BEGIN Materials provided

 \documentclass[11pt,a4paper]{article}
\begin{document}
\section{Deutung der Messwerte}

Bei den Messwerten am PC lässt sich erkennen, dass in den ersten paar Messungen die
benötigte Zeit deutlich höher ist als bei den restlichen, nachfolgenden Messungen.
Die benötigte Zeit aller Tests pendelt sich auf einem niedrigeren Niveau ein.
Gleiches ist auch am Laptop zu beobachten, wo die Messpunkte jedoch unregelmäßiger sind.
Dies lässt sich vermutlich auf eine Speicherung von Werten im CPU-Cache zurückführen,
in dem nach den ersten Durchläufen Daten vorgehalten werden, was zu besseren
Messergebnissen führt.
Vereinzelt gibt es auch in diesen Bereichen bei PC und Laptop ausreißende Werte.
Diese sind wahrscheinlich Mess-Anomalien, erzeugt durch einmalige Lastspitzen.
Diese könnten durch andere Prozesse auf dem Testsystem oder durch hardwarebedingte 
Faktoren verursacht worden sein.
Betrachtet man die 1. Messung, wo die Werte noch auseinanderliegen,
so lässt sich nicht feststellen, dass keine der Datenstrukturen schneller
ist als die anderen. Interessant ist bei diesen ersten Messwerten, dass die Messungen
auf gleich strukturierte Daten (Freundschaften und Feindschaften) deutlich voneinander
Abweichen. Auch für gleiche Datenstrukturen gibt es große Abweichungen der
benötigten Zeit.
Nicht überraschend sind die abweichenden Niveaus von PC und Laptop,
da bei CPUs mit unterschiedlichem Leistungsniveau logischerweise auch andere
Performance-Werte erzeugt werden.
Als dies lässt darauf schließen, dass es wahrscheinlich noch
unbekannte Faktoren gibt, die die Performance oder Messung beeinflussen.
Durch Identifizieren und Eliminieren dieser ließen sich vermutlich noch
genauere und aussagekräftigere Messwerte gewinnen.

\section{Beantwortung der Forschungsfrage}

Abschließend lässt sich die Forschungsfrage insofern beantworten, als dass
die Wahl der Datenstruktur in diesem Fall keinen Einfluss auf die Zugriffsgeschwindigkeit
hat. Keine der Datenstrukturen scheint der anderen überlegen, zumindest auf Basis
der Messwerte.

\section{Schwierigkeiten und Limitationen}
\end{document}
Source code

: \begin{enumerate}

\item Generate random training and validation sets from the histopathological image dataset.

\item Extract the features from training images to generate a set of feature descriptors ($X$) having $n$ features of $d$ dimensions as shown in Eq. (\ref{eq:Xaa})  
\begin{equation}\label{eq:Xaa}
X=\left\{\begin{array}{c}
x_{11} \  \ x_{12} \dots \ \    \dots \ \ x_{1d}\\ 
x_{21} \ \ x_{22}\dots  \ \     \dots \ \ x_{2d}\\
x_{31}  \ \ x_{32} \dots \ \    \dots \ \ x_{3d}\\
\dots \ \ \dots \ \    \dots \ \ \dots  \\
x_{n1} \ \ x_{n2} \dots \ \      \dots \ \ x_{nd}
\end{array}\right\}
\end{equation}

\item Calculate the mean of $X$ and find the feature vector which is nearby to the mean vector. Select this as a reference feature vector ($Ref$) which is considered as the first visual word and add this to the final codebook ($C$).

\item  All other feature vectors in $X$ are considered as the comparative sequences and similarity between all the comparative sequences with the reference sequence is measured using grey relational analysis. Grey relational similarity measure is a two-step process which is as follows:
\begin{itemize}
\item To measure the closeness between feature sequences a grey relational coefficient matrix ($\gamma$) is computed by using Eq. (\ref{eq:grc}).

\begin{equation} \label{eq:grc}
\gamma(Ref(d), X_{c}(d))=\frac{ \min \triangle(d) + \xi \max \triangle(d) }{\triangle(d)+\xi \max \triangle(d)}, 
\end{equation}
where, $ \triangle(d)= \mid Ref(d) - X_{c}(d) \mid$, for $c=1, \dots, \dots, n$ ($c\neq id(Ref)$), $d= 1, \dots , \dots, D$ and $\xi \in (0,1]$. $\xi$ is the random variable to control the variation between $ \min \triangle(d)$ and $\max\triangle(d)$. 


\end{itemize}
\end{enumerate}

END Materials provided
BEGIN Materials provided

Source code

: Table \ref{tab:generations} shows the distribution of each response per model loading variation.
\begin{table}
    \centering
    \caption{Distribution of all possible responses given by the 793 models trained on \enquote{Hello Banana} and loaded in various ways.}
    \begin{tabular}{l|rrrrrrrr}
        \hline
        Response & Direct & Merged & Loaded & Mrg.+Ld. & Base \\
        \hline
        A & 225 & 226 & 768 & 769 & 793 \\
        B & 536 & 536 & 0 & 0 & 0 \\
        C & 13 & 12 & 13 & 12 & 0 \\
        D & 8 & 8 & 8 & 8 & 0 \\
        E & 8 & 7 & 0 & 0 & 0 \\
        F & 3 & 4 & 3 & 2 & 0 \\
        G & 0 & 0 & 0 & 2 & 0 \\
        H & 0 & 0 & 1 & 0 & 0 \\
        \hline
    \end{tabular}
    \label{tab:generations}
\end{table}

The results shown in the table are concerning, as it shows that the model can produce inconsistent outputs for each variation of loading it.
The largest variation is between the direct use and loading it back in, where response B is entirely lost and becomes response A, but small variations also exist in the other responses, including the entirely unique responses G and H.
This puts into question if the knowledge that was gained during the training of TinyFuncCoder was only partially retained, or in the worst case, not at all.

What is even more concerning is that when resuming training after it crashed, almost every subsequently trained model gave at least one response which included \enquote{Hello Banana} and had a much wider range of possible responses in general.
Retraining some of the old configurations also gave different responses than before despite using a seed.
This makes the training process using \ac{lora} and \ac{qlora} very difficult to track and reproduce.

END Materials provided
BEGIN Materials provided

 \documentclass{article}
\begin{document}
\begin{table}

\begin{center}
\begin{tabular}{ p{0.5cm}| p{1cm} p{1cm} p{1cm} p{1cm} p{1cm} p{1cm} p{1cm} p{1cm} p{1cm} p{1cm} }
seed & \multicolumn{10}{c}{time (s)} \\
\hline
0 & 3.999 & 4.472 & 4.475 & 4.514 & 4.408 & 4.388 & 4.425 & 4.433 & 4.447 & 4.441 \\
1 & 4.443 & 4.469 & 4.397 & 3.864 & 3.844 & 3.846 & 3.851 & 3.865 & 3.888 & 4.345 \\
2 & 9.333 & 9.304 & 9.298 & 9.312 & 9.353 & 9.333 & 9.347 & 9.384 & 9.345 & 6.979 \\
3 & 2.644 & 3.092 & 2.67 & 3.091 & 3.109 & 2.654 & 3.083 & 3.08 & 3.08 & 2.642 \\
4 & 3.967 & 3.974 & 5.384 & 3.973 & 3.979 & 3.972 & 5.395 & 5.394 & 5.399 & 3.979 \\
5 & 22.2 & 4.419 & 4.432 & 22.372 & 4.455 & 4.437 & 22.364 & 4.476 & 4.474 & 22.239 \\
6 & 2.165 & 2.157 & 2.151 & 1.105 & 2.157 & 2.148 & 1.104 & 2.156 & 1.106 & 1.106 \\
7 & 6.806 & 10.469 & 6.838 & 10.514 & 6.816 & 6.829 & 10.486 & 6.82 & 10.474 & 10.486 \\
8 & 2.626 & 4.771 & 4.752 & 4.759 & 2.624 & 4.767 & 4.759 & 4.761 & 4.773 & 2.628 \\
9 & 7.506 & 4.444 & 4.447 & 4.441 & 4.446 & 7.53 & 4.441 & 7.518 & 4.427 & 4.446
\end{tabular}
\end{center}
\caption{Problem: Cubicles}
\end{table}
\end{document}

END Materials provided

▶ [What to work on] In the records above, how many lines include the string "Datenstrukturen"? Answer with only the number.

▶ [Response to the exercise] 3